- What is needed
Transcribe the data verbatim and drop its images.

- Provided records

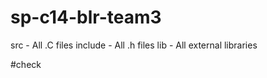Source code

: # sp-c14-blr-team3

src - All .C files
include - All .h files
lib - All external libraries

#check
 
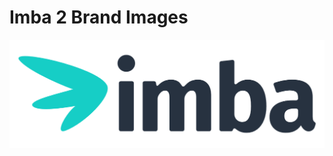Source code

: # Imba 2 Brand Images
![Imba Logo](https://raw.githubusercontent.com/imba/brand/master/imba-web-logo.png)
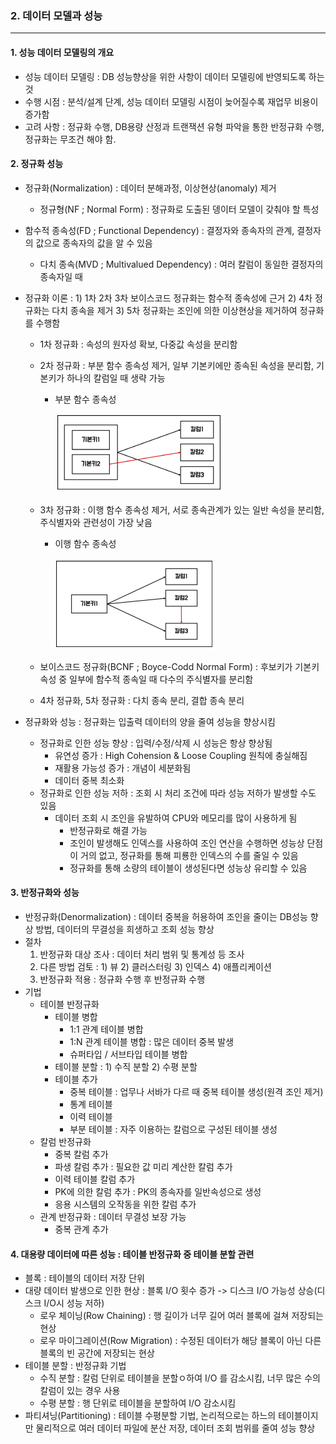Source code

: ### 2. 데이터 모델과 성능

<hr>

#### 1. 성능 데이터 모델링의 개요

- 성능 데이터 모델링 : DB 성능향상을 위한 사항이 데이터 모델링에 반영되도록 하는 것
- 수행 시점 : 분석/설계 단계, 성능 데이터 모델링 시점이 늦어질수록 재업무 비용이 증가함
- 고려 사항 : 정규화 수행, DB용량 산정과 트랜잭션 유형 파악을 통한 반정규화 수행, 정규화는 무조건 해야 함.

#### 2. 정규화 성능

- 정규화(Normalization) : 데이터 분해과정, 이상현상(anomaly) 제거

  - 정규형(NF ; Normal Form) : 정규화로 도출된 뎅이터 모델이 갖춰야 할 특성

- 함수적 종속성(FD ; Functional Dependency) : 결정자와 종속자의 관계, 결정자의 값으로 종속자의 값을 알 수 있음

  - 다치 종속(MVD ; Multivalued Dependency) : 여러 칼럼이 동일한 결정자의 종속자일 때

- 정규화 이론 : 1) 1차 2차 3차 보이스코드 정규화는 함수적 종속성에 근거 2) 4차 정규화는 다치 종속을 제거 3) 5차 정규화는 조인에 의한 이상현상을 제거하여 정규화를 수행함

  - 1차 정규화 : 속성의 원자성 확보, 다중값 속성을 분리함

  - 2차 정규화 : 부분 함수 종속성 제거, 일부 기본키에만 종속된 속성을 분리함, 기본키가 하나의 칼럼일 때 생략 가능

    - 부분 함수 종속성

      ![image-20221017173334148](Data_Modeling2.assets/image-20221017173334148.png)

  - 3차 정규화 : 이행 함수 종속성 제거, 서로 종속관계가 있는 일반 속성을 분리함, 주식별자와 관련성이 가장 낮음

    - 이행 함수 종속성

      ![image-20221017173515153](Data_Modeling2.assets/image-20221017173515153.png)

  - 보이스코드 정규화(BCNF ; Boyce-Codd Normal Form) : 후보키가 기본키 속성 중 일부에 함수적 종속일 때 다수의 주식별자를 분리함

  - 4차 정규화, 5차 정규화 : 다치 종속 분리, 결합 종속 분리

- 정규화와 성능 : 정규화는 입출력 데이터의 양을 줄여 성능을 향상시킴

  - 정규화로 인한 성능 향상 : 입력/수정/삭제 시 성능은 항상 향상됨
    - 유연성 증가 : High Cohension & Loose Coupling 원칙에 충실해짐
    - 재활용 가능성 증가 : 개념이 세분화됨
    - 데이터 중복 최소화
  - 정규화로 인한 성능 저하 : 조회 시 처리 조건에 따라 성능 저하가 발생할 수도 있음
    - 데이터 조회 시 조인을 유발하여 CPU와 메모리를 많이 사용하게 됨
      - 반정규화로 해결 가능
      - 조인이 발생해도 인덱스를 사용하여 조인 연산을 수행하면 성능상 단점이 거의 없고, 정규화를 통해 피룡한 인덱스의 수를 줄일 수 있음
      - 정규화를 통해 소량의 테이블이 생성된다면 성능상 유리할 수 있음

#### 3. 반정규화와 성능

- 반정규화(Denormalization) : 데이터 중복을 허용하여 조인을 줄이는 DB성능 향상 방법, 데이터의 무결성을 희생하고 조회 성능 향상
- 절차
  1. 반정규화 대상 조사 : 데이터 처리 범위 및 통계성 등 조사
  2. 다른 방법 검토 : 1) 뷰 2) 클러스터링 3) 인덱스 4) 애플리케이션
  3. 반정규화 적용 : 정규화 수행 후 반정규화 수행
- 기법
  - 테이블 반정규화
    - 테이블 병합
      - 1:1 관계 테이블 병합
      - 1:N 관계 테이블 병합 : 많은 데이터 중복 발생
      - 슈퍼타입 / 서브타입 테이블 병합
    - 테이블 분할 : 1) 수직 분할 2) 수평 분할
    - 테이블 추가
      - 중복 테이블 : 업무나 서바가 다르 때 중복 테이블 생성(원격 조인 제거)
      - 통계 테이블
      - 이력 테이블
      - 부분 테이블 : 자주 이용하는 칼럼으로 구성된 테이블 생성
  - 칼럼 반정규화
    - 중복 칼럼 추가
    - 파생 칼럼 추가 : 필요한 값 미리 계산한 칼럼 추가
    - 이력 테이블 칼럼 추가
    - PK에 의한 칼럼 추가 : PK의 종속자를 일반속성으로 생성
    - 응용 시스템의 오작동을 위한 칼럼 추가
  - 관계 반정규화 : 데이터 무결성 보장 가능
    - 중복 관계 추가

#### 4. 대용량 데이터에 따른 성능 : 테이블 반정규화 중 테이블 분할 관련

- 블록 : 테이블의 데이터 저장 단위
- 대량 데이터 발생으로 인한 현상 : 블록 I/O 횟수 증가 -> 디스크 I/O 가능성 상승(디스크 I/O시 성능 저하)
  - 로우 체이닝(Row Chaining) : 행 길이가 너무 길어 여러 블록에 걸쳐 저장되는 현상
  - 로우 마이그레이션(Row Migration) : 수정된 데이터가 해당 블록이 아닌 다른 블록의 빈 공간에 저장되는 현상
- 테이블 분할 : 반정규화 기법
  - 수직 분할 : 칼럼 단위로 테이블을 분할ㅇ하여 I/O 를 감소시킴, 너무 많은 수의 칼럼이 있는 경우 사용
  - 수평 분할 : 행 단위로 테이블을 분할하여 I/O 감소시킴
- 파티셔닝(Partitioning) : 테이블 수평분할 기법, 논리적으로는 하느의 테이블이지만 물리적으로 여러 데이터 파일에 분산 저장, 데이터 조회 범위를 줄여 성능 향상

- Solution to this task
Source code

: # sp-c14-blr-team3

src - All .C files
include - All .h files
lib - All external libraries

#check
 
Source code

: # Imba 2 Brand Images
![Imba Logo](https://raw.githubusercontent.com/imba/brand/master/imba-web-logo.png)
Source code

: ### 2. 데이터 모델과 성능

<hr>

#### 1. 성능 데이터 모델링의 개요

- 성능 데이터 모델링 : DB 성능향상을 위한 사항이 데이터 모델링에 반영되도록 하는 것
- 수행 시점 : 분석/설계 단계, 성능 데이터 모델링 시점이 늦어질수록 재업무 비용이 증가함
- 고려 사항 : 정규화 수행, DB용량 산정과 트랜잭션 유형 파악을 통한 반정규화 수행, 정규화는 무조건 해야 함.

#### 2. 정규화 성능

- 정규화(Normalization) : 데이터 분해과정, 이상현상(anomaly) 제거

  - 정규형(NF ; Normal Form) : 정규화로 도출된 뎅이터 모델이 갖춰야 할 특성

- 함수적 종속성(FD ; Functional Dependency) : 결정자와 종속자의 관계, 결정자의 값으로 종속자의 값을 알 수 있음

  - 다치 종속(MVD ; Multivalued Dependency) : 여러 칼럼이 동일한 결정자의 종속자일 때

- 정규화 이론 : 1) 1차 2차 3차 보이스코드 정규화는 함수적 종속성에 근거 2) 4차 정규화는 다치 종속을 제거 3) 5차 정규화는 조인에 의한 이상현상을 제거하여 정규화를 수행함

  - 1차 정규화 : 속성의 원자성 확보, 다중값 속성을 분리함

  - 2차 정규화 : 부분 함수 종속성 제거, 일부 기본키에만 종속된 속성을 분리함, 기본키가 하나의 칼럼일 때 생략 가능

    - 부분 함수 종속성

      ![image-20221017173334148](Data_Modeling2.assets/image-20221017173334148.png)

  - 3차 정규화 : 이행 함수 종속성 제거, 서로 종속관계가 있는 일반 속성을 분리함, 주식별자와 관련성이 가장 낮음

    - 이행 함수 종속성

      ![image-20221017173515153](Data_Modeling2.assets/image-20221017173515153.png)

  - 보이스코드 정규화(BCNF ; Boyce-Codd Normal Form) : 후보키가 기본키 속성 중 일부에 함수적 종속일 때 다수의 주식별자를 분리함

  - 4차 정규화, 5차 정규화 : 다치 종속 분리, 결합 종속 분리

- 정규화와 성능 : 정규화는 입출력 데이터의 양을 줄여 성능을 향상시킴

  - 정규화로 인한 성능 향상 : 입력/수정/삭제 시 성능은 항상 향상됨
    - 유연성 증가 : High Cohension & Loose Coupling 원칙에 충실해짐
    - 재활용 가능성 증가 : 개념이 세분화됨
    - 데이터 중복 최소화
  - 정규화로 인한 성능 저하 : 조회 시 처리 조건에 따라 성능 저하가 발생할 수도 있음
    - 데이터 조회 시 조인을 유발하여 CPU와 메모리를 많이 사용하게 됨
      - 반정규화로 해결 가능
      - 조인이 발생해도 인덱스를 사용하여 조인 연산을 수행하면 성능상 단점이 거의 없고, 정규화를 통해 피룡한 인덱스의 수를 줄일 수 있음
      - 정규화를 통해 소량의 테이블이 생성된다면 성능상 유리할 수 있음

#### 3. 반정규화와 성능

- 반정규화(Denormalization) : 데이터 중복을 허용하여 조인을 줄이는 DB성능 향상 방법, 데이터의 무결성을 희생하고 조회 성능 향상
- 절차
  1. 반정규화 대상 조사 : 데이터 처리 범위 및 통계성 등 조사
  2. 다른 방법 검토 : 1) 뷰 2) 클러스터링 3) 인덱스 4) 애플리케이션
  3. 반정규화 적용 : 정규화 수행 후 반정규화 수행
- 기법
  - 테이블 반정규화
    - 테이블 병합
      - 1:1 관계 테이블 병합
      - 1:N 관계 테이블 병합 : 많은 데이터 중복 발생
      - 슈퍼타입 / 서브타입 테이블 병합
    - 테이블 분할 : 1) 수직 분할 2) 수평 분할
    - 테이블 추가
      - 중복 테이블 : 업무나 서바가 다르 때 중복 테이블 생성(원격 조인 제거)
      - 통계 테이블
      - 이력 테이블
      - 부분 테이블 : 자주 이용하는 칼럼으로 구성된 테이블 생성
  - 칼럼 반정규화
    - 중복 칼럼 추가
    - 파생 칼럼 추가 : 필요한 값 미리 계산한 칼럼 추가
    - 이력 테이블 칼럼 추가
    - PK에 의한 칼럼 추가 : PK의 종속자를 일반속성으로 생성
    - 응용 시스템의 오작동을 위한 칼럼 추가
  - 관계 반정규화 : 데이터 무결성 보장 가능
    - 중복 관계 추가

#### 4. 대용량 데이터에 따른 성능 : 테이블 반정규화 중 테이블 분할 관련

- 블록 : 테이블의 데이터 저장 단위
- 대량 데이터 발생으로 인한 현상 : 블록 I/O 횟수 증가 -> 디스크 I/O 가능성 상승(디스크 I/O시 성능 저하)
  - 로우 체이닝(Row Chaining) : 행 길이가 너무 길어 여러 블록에 걸쳐 저장되는 현상
  - 로우 마이그레이션(Row Migration) : 수정된 데이터가 해당 블록이 아닌 다른 블록의 빈 공간에 저장되는 현상
- 테이블 분할 : 반정규화 기법
  - 수직 분할 : 칼럼 단위로 테이블을 분할ㅇ하여 I/O 를 감소시킴, 너무 많은 수의 칼럼이 있는 경우 사용
  - 수평 분할 : 행 단위로 테이블을 분할하여 I/O 감소시킴
- 파티셔닝(Partitioning) : 테이블 수평분할 기법, 논리적으로는 하느의 테이블이지만 물리적으로 여러 데이터 파일에 분산 저장, 데이터 조회 범위를 줄여 성능 향상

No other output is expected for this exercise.